I of course had to fill in a handful of people on the plan, lest my head explode from the burden of trying to keep it inside; seriously, if someone tells me something in confidence and asks me to keep it to myself, I will take it to my grave, but if it's a secret about myself, I can't help spilling the beans -- take my experience trying to keep a lid on my writing of In a Cabin as proof of that. Keeping the secret from PigPen became harder and harder as I started actually taking classes, if for no other reason than out of all of my friends, the one I most wanted to talk to about everything I was learning was the one person I was trying to keep it all from. By my third class I had lost count of how many times I had almost related some judo anecdote to him; you'd be amazed how many things in my day-to-day life seemed to inspire me to wax poetic on judo class.

But I somehow still managed to keep my mouth shut around him, although the pressure made me itchy to pick a fight with him so I could try to use one of the moves I'd learned to take him down. I planned and visualized exactly how I was going to set up and execute the move, and began to actually let myself believe that I could pull this off. There were a couple of stumbling blocks, though. The first was that due to allergy problems, tons of overtime at work, and the like, I found it impossible to goad PigPen into any sort of sparring at all for over a week; quite frustrating. But not nearly as frustrating as the second stumbling block; when I finally did manage to pick a fight with PigPen, he was just too damned good for my meager skills to accomplish much of anything. After 13 years of wrestling, even when he isn't going all out trying to kick my butt, his natural defensive stance and instincts served to keep me from getting him off balance enough to complete any of my moves.

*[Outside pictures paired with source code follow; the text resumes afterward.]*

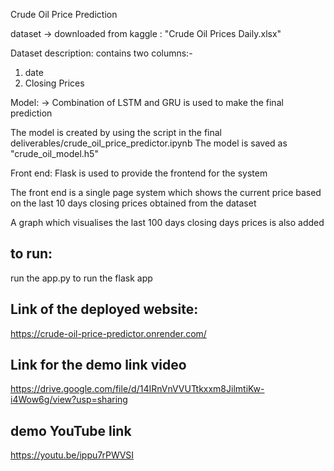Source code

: Crude Oil Price Prediction

dataset -> downloaded from kaggle : "Crude Oil Prices Daily.xlsx"

Dataset description:
contains two columns:-

1.  date
2.  Closing Prices

Model:
-> Combination of LSTM and GRU is used to make the final prediction

The model is created by using the script in the final deliverables/crude_oil_price_predictor.ipynb
The model is saved as "crude_oil_model.h5"

Front end:
Flask is used to provide the frontend for the system

The front end is a single page system which shows the current price based on the last 10 days closing prices obtained from the dataset

A graph which visualises the last 100 days closing days prices is also added

## to run:

run the app.py to run the flask app

## Link of the deployed website:

https://crude-oil-price-predictor.onrender.com/

## Link for the demo link video

https://drive.google.com/file/d/14IRnVnVVUTtkxxm8JilmtiKw-i4Wow6g/view?usp=sharing

## demo YouTube link

https://youtu.be/ippu7rPWVSI
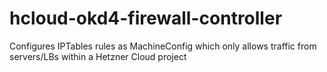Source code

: # hcloud-okd4-firewall-controller
Configures IPTables rules as MachineConfig which only allows traffic from servers/LBs within a Hetzner Cloud project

This, of course, frustrated me greatly.

That frustration eventually gave way to amusement as PigPen noticed the frustration and started trying to talk me out of it, complementing me on how well I was doing; when a leg sweep from the guard position I attempted almost worked and PigPen began telling me very enthusiastically that that was exactly what I needed to do, good job, I was finally starting to get it, etc., well, it was all too much for me, and I finally confessed my failed plan.

Thankfully, he did not rub my face in my inability to carry out my plan to finally be able to use the phrase on him that he uses on my daily -- "I fear you are underestimating the sneakiness" -- but rather told me that he could tell a definite improvement in my ground skills, and was very encouraging about me continuing on with the classes.

Gee, maybe he's not the personification of ultimate evil after all . . .

Seriously, though, when I first told Li'l Random about my super-sneaky plan, his immediate question was "So are you doing this to learn judo, or so you can beat PigPen?" I have to admit, being able to feel like I can give PigPen more of a run for his money was a big motivator, and if I could have succeeded in my initial super-sneaky plan and taken PigPen down, let alone submitted him, I could have died a happy man right then and there. But honestly, trying to get into judo or jiu-jitsu or the like has been something I've thought about off and on for years and years -- I was *this* close to taking a place up on its offer of two free lessons back in Stillwater -- but just never was able to work up the nerve to do anything about it. But now, thanks to PigPen semi-regularly kicking my butt all over the living room, I finally possessed enough self-confidence to go and sign up for the class even without him or Squiggly there to act as a safety-net of familiar faces like in our karate class.

Now, you might be asking "how does getting your butt kicked regularly build confidence?" That does seem a bit counterintuitive and contradictory, doesn't it? But the biggest thing that kept me from pursuing a martial arts class over the years is the deep-seated fear of making a fool of myself, of not being able to keep up, not being able to learn, etc. And while my wrestling matches with PigPen do occasionally veer into the "making a fool of myself" realm, the fact of the matter is that thanks to his coaching I've noticed a distinct improvement in my skills; sure, I'm nowhere near being proficient, but knowing that just getting the haphazard instruction from PigPen during our random sessions has reaped benefits has made me hungry to see just how much more I can learn with a regular, structured class. And if I can one day use what I learn in the class to turn the tables on the person responsible for giving me the self-confidence to take the class, well, I think that's a symmetry that PigPen would appreciate.